Nexus: Execution-Grounded Multi-Agent Test Oracle Synthesis
Dong Huang, Mingzhe Du, Jie M. Zhang, Zheng Lin, Meng Luo, Qianru Zhang, See-Kiong Ng
TL;DR
Nexus addresses the oracle problem in automated software testing by grounding test-oracle synthesis in execution. It introduces a three-phase pipeline—deliberation by four orthogonal agents, validation against a plausible LLM-generated FUT in a sandbox, and iterative self-refinement using runtime errors.
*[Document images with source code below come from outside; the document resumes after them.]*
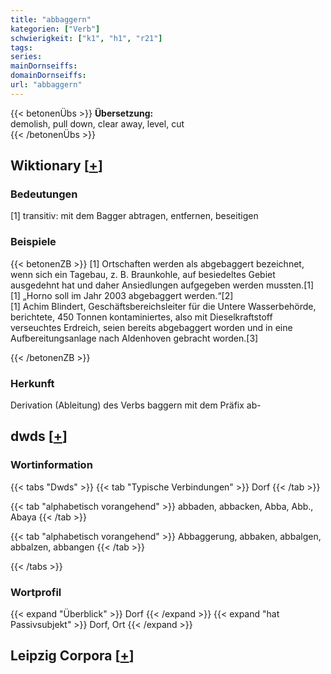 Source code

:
 ```yaml
---
title: "abbaggern"
kategorien: ["Verb"]
schwierigkeit: ["k1", "h1", "r21"]
tags:
series:
mainDornseiffs:
domainDornseiffs:
url: "abbaggern"
---
```


{{< betonenÜbs >}}
**Übersetzung:**  
demolish, pull down, clear away, level, cut  
{{< /betonenÜbs >}}

## Wiktionary [[+](https://de.wiktionary.org/wiki/abbaggern)]

### Bedeutungen
[1] transitiv: mit dem Bagger abtragen, entfernen, beseitigen  

### Beispiele
{{< betonenZB >}}
[1] Ortschaften werden als abgebaggert bezeichnet, wenn sich ein Tagebau, z. B. Braunkohle, auf besiedeltes Gebiet ausgedehnt hat und daher Ansiedlungen aufgegeben werden mussten.[1]  
[1] „Horno soll im Jahr 2003 abgebaggert werden.“[2]  
[1] Achim Blindert, Geschäftsbereichsleiter für die Untere Wasserbehörde, berichtete, 450 Tonnen kontaminiertes, also mit Dieselkraftstoff verseuchtes Erdreich, seien bereits abgebaggert worden und in eine Aufbereitungsanlage nach Aldenhoven gebracht worden.[3]  

{{< /betonenZB >}}
### Herkunft
Derivation (Ableitung) des Verbs baggern mit dem Präfix ab-  



## dwds [[+](https://www.dwds.de/wb/abbaggern)]

### Wortinformation
{{< tabs "Dwds" >}}
{{< tab "Typische Verbindungen" >}}
Dorf
{{< /tab >}}

{{< tab "alphabetisch vorangehend" >}}
abbaden, abbacken, Abba, Abb., Abaya
{{< /tab >}}

{{< tab "alphabetisch vorangehend" >}}
Abbaggerung, abbaken, abbalgen, abbalzen, abbangen
{{< /tab >}}

{{< /tabs >}}

### Wortprofil
{{< expand "Überblick" >}} Dorf {{< /expand >}}
{{< expand "hat Passivsubjekt" >}} Dorf, Ort {{< /expand >}}

## Leipzig Corpora [[+](https://corpora.uni-leipzig.de/en/res?word=abbaggern&corpusId=deu_newscrawl-public_2018)]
Across seven benchmarks and multiple models, Nexus substantially outperforms baselines, delivering higher oracle accuracy and improved downstream tasks like bug detection and automated program repair. This approach demonstrates that execution-grounded, diverse-agent reasoning can significantly enhance specification-based testing workflows.
Abstract
Test oracle generation in non-regression testing is a longstanding challenge in software engineering, where the goal is to produce oracles that can accurately determine whether a function under test (FUT) behaves as intended for a given input. In this paper, we introduce Nexus, a novel multi-agent framework to address this challenge. Nexus generates test oracles by leveraging a diverse set of specialized agents that synthesize test oracles through a structured process of deliberation, validation, and iterative self-refinement. During the deliberation phase, a panel of four specialist agents, each embodying a distinct testing philosophy, collaboratively critiques and refines an initial set of test oracles. Then, in the validation phase, Nexus generates a plausible candidate implementation of the FUT and executes the proposed oracles against it in a secure sandbox. For any oracle that fails this execution-based check, Nexus activates an automated selfrefinement loop, using the specific runtime error to debug and correct the oracle before re-validation. Our extensive evaluation on seven diverse benchmarks demonstrates that Nexus consistently and substantially outperforms state-of-theart baselines. For instance, Nexus improves the test-level oracle accuracy on the LiveCodeBench from 46.30% to 57.73% for GPT-4.1-Mini. The improved accuracy also significantly enhances downstream tasks: the bug detection rate of GPT4.1-Mini generated test oracles on HumanEval increases from 90.91% to 95.45% for Nexus compared to baselines, and the success rate of automated program repair improves from 35.23% to 69.32%.